When the line containing "1. **文本与图像融合**" is reached, include it and end there; set down verbatim every line before it, starting at the top of the records.
==== RECORDS TO PROCESS ====
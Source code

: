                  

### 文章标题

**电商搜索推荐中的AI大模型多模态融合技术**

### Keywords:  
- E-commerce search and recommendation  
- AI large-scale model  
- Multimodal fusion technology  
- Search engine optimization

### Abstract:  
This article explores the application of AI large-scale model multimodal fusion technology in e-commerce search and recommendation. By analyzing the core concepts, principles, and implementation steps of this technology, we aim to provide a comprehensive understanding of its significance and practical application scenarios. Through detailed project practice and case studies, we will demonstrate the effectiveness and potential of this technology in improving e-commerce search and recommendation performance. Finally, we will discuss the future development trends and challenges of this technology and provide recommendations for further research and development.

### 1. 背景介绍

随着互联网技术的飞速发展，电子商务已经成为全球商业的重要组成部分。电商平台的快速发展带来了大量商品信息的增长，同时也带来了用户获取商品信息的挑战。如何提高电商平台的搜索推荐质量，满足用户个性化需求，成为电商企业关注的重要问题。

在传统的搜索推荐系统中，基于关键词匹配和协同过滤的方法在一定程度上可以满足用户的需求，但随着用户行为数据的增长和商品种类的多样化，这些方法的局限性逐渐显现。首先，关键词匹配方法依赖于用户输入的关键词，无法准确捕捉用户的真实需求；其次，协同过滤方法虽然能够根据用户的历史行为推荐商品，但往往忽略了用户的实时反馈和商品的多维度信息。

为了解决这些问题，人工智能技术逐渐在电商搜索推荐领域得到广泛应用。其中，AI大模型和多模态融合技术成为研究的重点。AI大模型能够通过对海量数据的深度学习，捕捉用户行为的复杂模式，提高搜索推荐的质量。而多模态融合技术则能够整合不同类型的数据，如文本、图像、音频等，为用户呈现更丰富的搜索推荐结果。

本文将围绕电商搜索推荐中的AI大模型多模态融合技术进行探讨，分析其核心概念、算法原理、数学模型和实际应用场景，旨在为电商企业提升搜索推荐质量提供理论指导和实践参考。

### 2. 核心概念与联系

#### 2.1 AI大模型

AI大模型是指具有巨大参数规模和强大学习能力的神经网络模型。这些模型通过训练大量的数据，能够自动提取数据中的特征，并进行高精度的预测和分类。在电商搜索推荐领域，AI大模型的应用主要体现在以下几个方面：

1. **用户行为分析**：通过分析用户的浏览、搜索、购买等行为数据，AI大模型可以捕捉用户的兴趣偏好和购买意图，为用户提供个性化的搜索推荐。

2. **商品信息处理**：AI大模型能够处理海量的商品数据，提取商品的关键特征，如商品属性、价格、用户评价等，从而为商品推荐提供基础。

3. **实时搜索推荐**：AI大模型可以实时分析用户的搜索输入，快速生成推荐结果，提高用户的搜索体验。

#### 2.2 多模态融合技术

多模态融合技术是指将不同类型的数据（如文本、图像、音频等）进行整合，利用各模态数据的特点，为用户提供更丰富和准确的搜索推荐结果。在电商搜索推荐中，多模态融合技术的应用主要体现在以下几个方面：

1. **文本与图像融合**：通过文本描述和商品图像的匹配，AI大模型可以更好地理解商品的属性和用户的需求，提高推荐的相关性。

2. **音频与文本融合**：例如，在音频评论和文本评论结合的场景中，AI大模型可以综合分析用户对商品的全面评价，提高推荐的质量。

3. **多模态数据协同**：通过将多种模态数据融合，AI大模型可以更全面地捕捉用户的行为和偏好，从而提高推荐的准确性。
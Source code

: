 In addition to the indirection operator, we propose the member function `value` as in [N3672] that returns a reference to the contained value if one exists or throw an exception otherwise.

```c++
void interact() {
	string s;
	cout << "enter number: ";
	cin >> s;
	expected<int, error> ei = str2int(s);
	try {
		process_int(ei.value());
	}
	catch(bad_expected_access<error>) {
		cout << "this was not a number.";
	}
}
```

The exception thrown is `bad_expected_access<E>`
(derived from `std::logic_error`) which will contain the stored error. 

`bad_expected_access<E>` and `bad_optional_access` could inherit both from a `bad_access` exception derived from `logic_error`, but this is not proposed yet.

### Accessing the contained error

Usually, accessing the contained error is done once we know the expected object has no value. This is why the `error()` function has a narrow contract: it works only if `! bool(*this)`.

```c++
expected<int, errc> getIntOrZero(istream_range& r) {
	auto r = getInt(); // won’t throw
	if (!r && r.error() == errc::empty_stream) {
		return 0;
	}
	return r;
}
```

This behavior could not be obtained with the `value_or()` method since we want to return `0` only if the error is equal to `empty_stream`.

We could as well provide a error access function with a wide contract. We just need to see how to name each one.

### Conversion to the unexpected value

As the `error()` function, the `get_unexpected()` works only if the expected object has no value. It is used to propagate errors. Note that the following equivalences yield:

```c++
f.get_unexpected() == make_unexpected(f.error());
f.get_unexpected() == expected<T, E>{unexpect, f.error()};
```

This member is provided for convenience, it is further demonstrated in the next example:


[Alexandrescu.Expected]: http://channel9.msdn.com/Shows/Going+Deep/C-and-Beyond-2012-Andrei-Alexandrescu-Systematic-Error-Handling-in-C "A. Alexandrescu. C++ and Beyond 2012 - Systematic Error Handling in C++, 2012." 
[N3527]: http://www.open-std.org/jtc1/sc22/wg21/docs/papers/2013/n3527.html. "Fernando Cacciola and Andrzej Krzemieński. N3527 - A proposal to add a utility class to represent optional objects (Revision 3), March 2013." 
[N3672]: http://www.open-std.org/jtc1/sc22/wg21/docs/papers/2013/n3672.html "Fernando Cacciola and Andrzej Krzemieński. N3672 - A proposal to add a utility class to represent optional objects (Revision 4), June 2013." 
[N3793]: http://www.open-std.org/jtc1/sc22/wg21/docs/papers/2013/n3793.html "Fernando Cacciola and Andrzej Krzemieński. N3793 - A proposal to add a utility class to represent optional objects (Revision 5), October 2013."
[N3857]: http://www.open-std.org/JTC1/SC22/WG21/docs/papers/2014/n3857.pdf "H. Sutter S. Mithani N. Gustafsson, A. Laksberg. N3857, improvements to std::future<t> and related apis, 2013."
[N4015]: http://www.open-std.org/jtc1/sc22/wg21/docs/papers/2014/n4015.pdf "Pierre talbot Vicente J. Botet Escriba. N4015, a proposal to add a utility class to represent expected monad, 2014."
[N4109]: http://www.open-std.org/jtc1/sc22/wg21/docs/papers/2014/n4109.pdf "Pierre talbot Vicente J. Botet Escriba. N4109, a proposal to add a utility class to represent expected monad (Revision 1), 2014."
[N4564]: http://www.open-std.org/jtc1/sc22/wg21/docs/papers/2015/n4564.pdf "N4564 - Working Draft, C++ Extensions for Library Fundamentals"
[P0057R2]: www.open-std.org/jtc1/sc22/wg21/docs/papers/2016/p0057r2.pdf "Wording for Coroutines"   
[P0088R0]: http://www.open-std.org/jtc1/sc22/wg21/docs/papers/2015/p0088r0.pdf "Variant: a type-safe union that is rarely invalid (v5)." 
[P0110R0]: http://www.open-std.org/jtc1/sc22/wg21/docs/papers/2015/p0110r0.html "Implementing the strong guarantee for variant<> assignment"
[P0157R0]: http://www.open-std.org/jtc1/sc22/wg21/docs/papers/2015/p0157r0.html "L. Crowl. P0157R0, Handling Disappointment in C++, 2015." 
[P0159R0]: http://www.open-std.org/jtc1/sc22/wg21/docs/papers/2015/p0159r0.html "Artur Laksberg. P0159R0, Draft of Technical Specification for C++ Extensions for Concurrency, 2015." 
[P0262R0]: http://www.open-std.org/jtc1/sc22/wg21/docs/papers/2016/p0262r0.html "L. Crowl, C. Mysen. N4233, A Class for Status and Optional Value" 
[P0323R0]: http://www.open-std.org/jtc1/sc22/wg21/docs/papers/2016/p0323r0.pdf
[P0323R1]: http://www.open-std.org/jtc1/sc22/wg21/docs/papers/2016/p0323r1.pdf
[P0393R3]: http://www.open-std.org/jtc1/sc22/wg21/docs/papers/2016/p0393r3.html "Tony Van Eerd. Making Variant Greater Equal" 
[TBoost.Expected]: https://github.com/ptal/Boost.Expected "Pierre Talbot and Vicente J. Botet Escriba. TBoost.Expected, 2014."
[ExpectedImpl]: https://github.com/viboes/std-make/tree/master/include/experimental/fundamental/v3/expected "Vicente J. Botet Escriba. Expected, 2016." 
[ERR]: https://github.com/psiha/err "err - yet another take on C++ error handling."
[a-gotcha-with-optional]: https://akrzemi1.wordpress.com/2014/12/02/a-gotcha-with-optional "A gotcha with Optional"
====
→ **RESPONSE FOR THIS EXERCISE**
Source code

:                  

### 文章标题

**电商搜索推荐中的AI大模型多模态融合技术**

### Keywords:  
- E-commerce search and recommendation  
- AI large-scale model  
- Multimodal fusion technology  
- Search engine optimization

### Abstract:  
This article explores the application of AI large-scale model multimodal fusion technology in e-commerce search and recommendation. By analyzing the core concepts, principles, and implementation steps of this technology, we aim to provide a comprehensive understanding of its significance and practical application scenarios. Through detailed project practice and case studies, we will demonstrate the effectiveness and potential of this technology in improving e-commerce search and recommendation performance. Finally, we will discuss the future development trends and challenges of this technology and provide recommendations for further research and development.

### 1. 背景介绍

随着互联网技术的飞速发展，电子商务已经成为全球商业的重要组成部分。电商平台的快速发展带来了大量商品信息的增长，同时也带来了用户获取商品信息的挑战。如何提高电商平台的搜索推荐质量，满足用户个性化需求，成为电商企业关注的重要问题。

在传统的搜索推荐系统中，基于关键词匹配和协同过滤的方法在一定程度上可以满足用户的需求，但随着用户行为数据的增长和商品种类的多样化，这些方法的局限性逐渐显现。首先，关键词匹配方法依赖于用户输入的关键词，无法准确捕捉用户的真实需求；其次，协同过滤方法虽然能够根据用户的历史行为推荐商品，但往往忽略了用户的实时反馈和商品的多维度信息。

为了解决这些问题，人工智能技术逐渐在电商搜索推荐领域得到广泛应用。其中，AI大模型和多模态融合技术成为研究的重点。AI大模型能够通过对海量数据的深度学习，捕捉用户行为的复杂模式，提高搜索推荐的质量。而多模态融合技术则能够整合不同类型的数据，如文本、图像、音频等，为用户呈现更丰富的搜索推荐结果。

本文将围绕电商搜索推荐中的AI大模型多模态融合技术进行探讨，分析其核心概念、算法原理、数学模型和实际应用场景，旨在为电商企业提升搜索推荐质量提供理论指导和实践参考。

### 2. 核心概念与联系

#### 2.1 AI大模型

AI大模型是指具有巨大参数规模和强大学习能力的神经网络模型。这些模型通过训练大量的数据，能够自动提取数据中的特征，并进行高精度的预测和分类。在电商搜索推荐领域，AI大模型的应用主要体现在以下几个方面：

1. **用户行为分析**：通过分析用户的浏览、搜索、购买等行为数据，AI大模型可以捕捉用户的兴趣偏好和购买意图，为用户提供个性化的搜索推荐。

2. **商品信息处理**：AI大模型能够处理海量的商品数据，提取商品的关键特征，如商品属性、价格、用户评价等，从而为商品推荐提供基础。

3. **实时搜索推荐**：AI大模型可以实时分析用户的搜索输入，快速生成推荐结果，提高用户的搜索体验。

#### 2.2 多模态融合技术

多模态融合技术是指将不同类型的数据（如文本、图像、音频等）进行整合，利用各模态数据的特点，为用户提供更丰富和准确的搜索推荐结果。在电商搜索推荐中，多模态融合技术的应用主要体现在以下几个方面：

1. **文本与图像融合**：通过文本描述和商品图像的匹配，AI大模型可以更好地理解商品的属性和用户的需求，提高推荐的相关性。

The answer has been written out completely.